The task → How many lines in the data hold the string "SMART"? State the number alone.

*** Material provided Section Begins ***

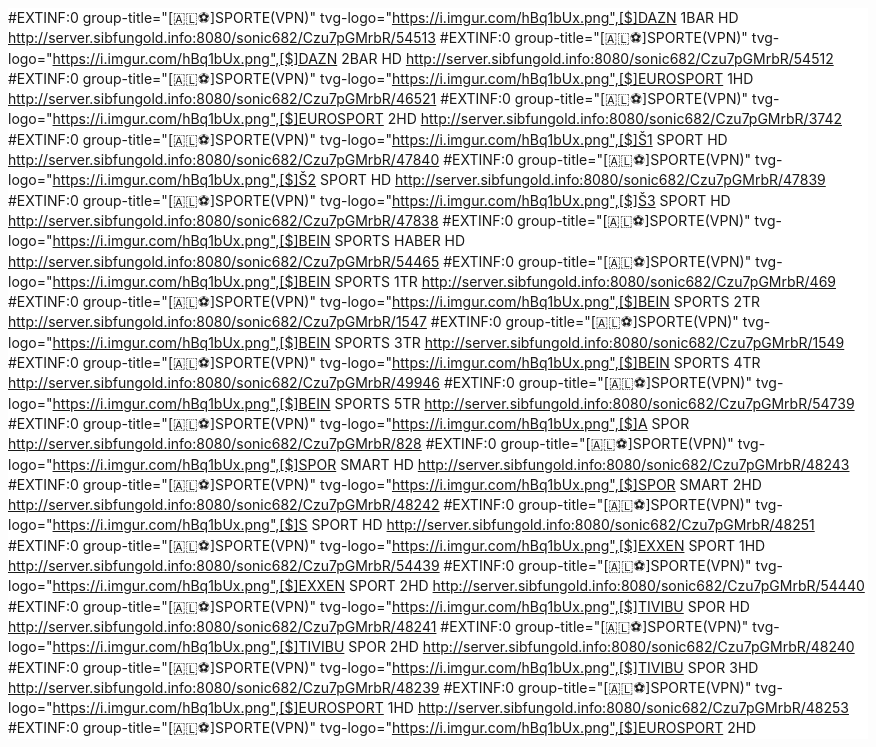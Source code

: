 #EXTINF:0 group-title="[🇦🇱⚽]SPORTE(VPN)" tvg-logo="https://i.imgur.com/hBq1bUx.png",[$]DAZN 1BAR HD
http://server.sibfungold.info:8080/sonic682/Czu7pGMrbR/54513
#EXTINF:0 group-title="[🇦🇱⚽]SPORTE(VPN)" tvg-logo="https://i.imgur.com/hBq1bUx.png",[$]DAZN 2BAR HD
http://server.sibfungold.info:8080/sonic682/Czu7pGMrbR/54512
#EXTINF:0 group-title="[🇦🇱⚽]SPORTE(VPN)" tvg-logo="https://i.imgur.com/hBq1bUx.png",[$]EUROSPORT 1HD
http://server.sibfungold.info:8080/sonic682/Czu7pGMrbR/46521
#EXTINF:0 group-title="[🇦🇱⚽]SPORTE(VPN)" tvg-logo="https://i.imgur.com/hBq1bUx.png",[$]EUROSPORT 2HD
http://server.sibfungold.info:8080/sonic682/Czu7pGMrbR/3742
#EXTINF:0 group-title="[🇦🇱⚽]SPORTE(VPN)" tvg-logo="https://i.imgur.com/hBq1bUx.png",[$]Š1 SPORT HD
http://server.sibfungold.info:8080/sonic682/Czu7pGMrbR/47840
#EXTINF:0 group-title="[🇦🇱⚽]SPORTE(VPN)" tvg-logo="https://i.imgur.com/hBq1bUx.png",[$]Š2 SPORT HD
http://server.sibfungold.info:8080/sonic682/Czu7pGMrbR/47839
#EXTINF:0 group-title="[🇦🇱⚽]SPORTE(VPN)" tvg-logo="https://i.imgur.com/hBq1bUx.png",[$]Š3 SPORT HD
http://server.sibfungold.info:8080/sonic682/Czu7pGMrbR/47838
#EXTINF:0 group-title="[🇦🇱⚽]SPORTE(VPN)" tvg-logo="https://i.imgur.com/hBq1bUx.png",[$]BEIN SPORTS HABER HD
http://server.sibfungold.info:8080/sonic682/Czu7pGMrbR/54465
#EXTINF:0 group-title="[🇦🇱⚽]SPORTE(VPN)" tvg-logo="https://i.imgur.com/hBq1bUx.png",[$]BEIN SPORTS 1TR
http://server.sibfungold.info:8080/sonic682/Czu7pGMrbR/469
#EXTINF:0 group-title="[🇦🇱⚽]SPORTE(VPN)" tvg-logo="https://i.imgur.com/hBq1bUx.png",[$]BEIN SPORTS 2TR
http://server.sibfungold.info:8080/sonic682/Czu7pGMrbR/1547
#EXTINF:0 group-title="[🇦🇱⚽]SPORTE(VPN)" tvg-logo="https://i.imgur.com/hBq1bUx.png",[$]BEIN SPORTS 3TR
http://server.sibfungold.info:8080/sonic682/Czu7pGMrbR/1549
#EXTINF:0 group-title="[🇦🇱⚽]SPORTE(VPN)" tvg-logo="https://i.imgur.com/hBq1bUx.png",[$]BEIN SPORTS 4TR
http://server.sibfungold.info:8080/sonic682/Czu7pGMrbR/49946
#EXTINF:0 group-title="[🇦🇱⚽]SPORTE(VPN)" tvg-logo="https://i.imgur.com/hBq1bUx.png",[$]BEIN SPORTS 5TR
http://server.sibfungold.info:8080/sonic682/Czu7pGMrbR/54739
#EXTINF:0 group-title="[🇦🇱⚽]SPORTE(VPN)" tvg-logo="https://i.imgur.com/hBq1bUx.png",[$]A SPOR
http://server.sibfungold.info:8080/sonic682/Czu7pGMrbR/828
#EXTINF:0 group-title="[🇦🇱⚽]SPORTE(VPN)" tvg-logo="https://i.imgur.com/hBq1bUx.png",[$]SPOR SMART HD
http://server.sibfungold.info:8080/sonic682/Czu7pGMrbR/48243
#EXTINF:0 group-title="[🇦🇱⚽]SPORTE(VPN)" tvg-logo="https://i.imgur.com/hBq1bUx.png",[$]SPOR SMART 2HD
http://server.sibfungold.info:8080/sonic682/Czu7pGMrbR/48242
#EXTINF:0 group-title="[🇦🇱⚽]SPORTE(VPN)" tvg-logo="https://i.imgur.com/hBq1bUx.png",[$]S SPORT HD
http://server.sibfungold.info:8080/sonic682/Czu7pGMrbR/48251
#EXTINF:0 group-title="[🇦🇱⚽]SPORTE(VPN)" tvg-logo="https://i.imgur.com/hBq1bUx.png",[$]EXXEN SPORT 1HD
http://server.sibfungold.info:8080/sonic682/Czu7pGMrbR/54439
#EXTINF:0 group-title="[🇦🇱⚽]SPORTE(VPN)" tvg-logo="https://i.imgur.com/hBq1bUx.png",[$]EXXEN SPORT 2HD
http://server.sibfungold.info:8080/sonic682/Czu7pGMrbR/54440
#EXTINF:0 group-title="[🇦🇱⚽]SPORTE(VPN)" tvg-logo="https://i.imgur.com/hBq1bUx.png",[$]TIVIBU SPOR HD
http://server.sibfungold.info:8080/sonic682/Czu7pGMrbR/48241
#EXTINF:0 group-title="[🇦🇱⚽]SPORTE(VPN)" tvg-logo="https://i.imgur.com/hBq1bUx.png",[$]TIVIBU SPOR 2HD
http://server.sibfungold.info:8080/sonic682/Czu7pGMrbR/48240
#EXTINF:0 group-title="[🇦🇱⚽]SPORTE(VPN)" tvg-logo="https://i.imgur.com/hBq1bUx.png",[$]TIVIBU SPOR 3HD
http://server.sibfungold.info:8080/sonic682/Czu7pGMrbR/48239
#EXTINF:0 group-title="[🇦🇱⚽]SPORTE(VPN)" tvg-logo="https://i.imgur.com/hBq1bUx.png",[$]EUROSPORT 1HD
http://server.sibfungold.info:8080/sonic682/Czu7pGMrbR/48253
#EXTINF:0 group-title="[🇦🇱⚽]SPORTE(VPN)" tvg-logo="https://i.imgur.com/hBq1bUx.png",[$]EUROSPORT 2HD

*** Material provided Section Ends ***

Result for this exercise → 2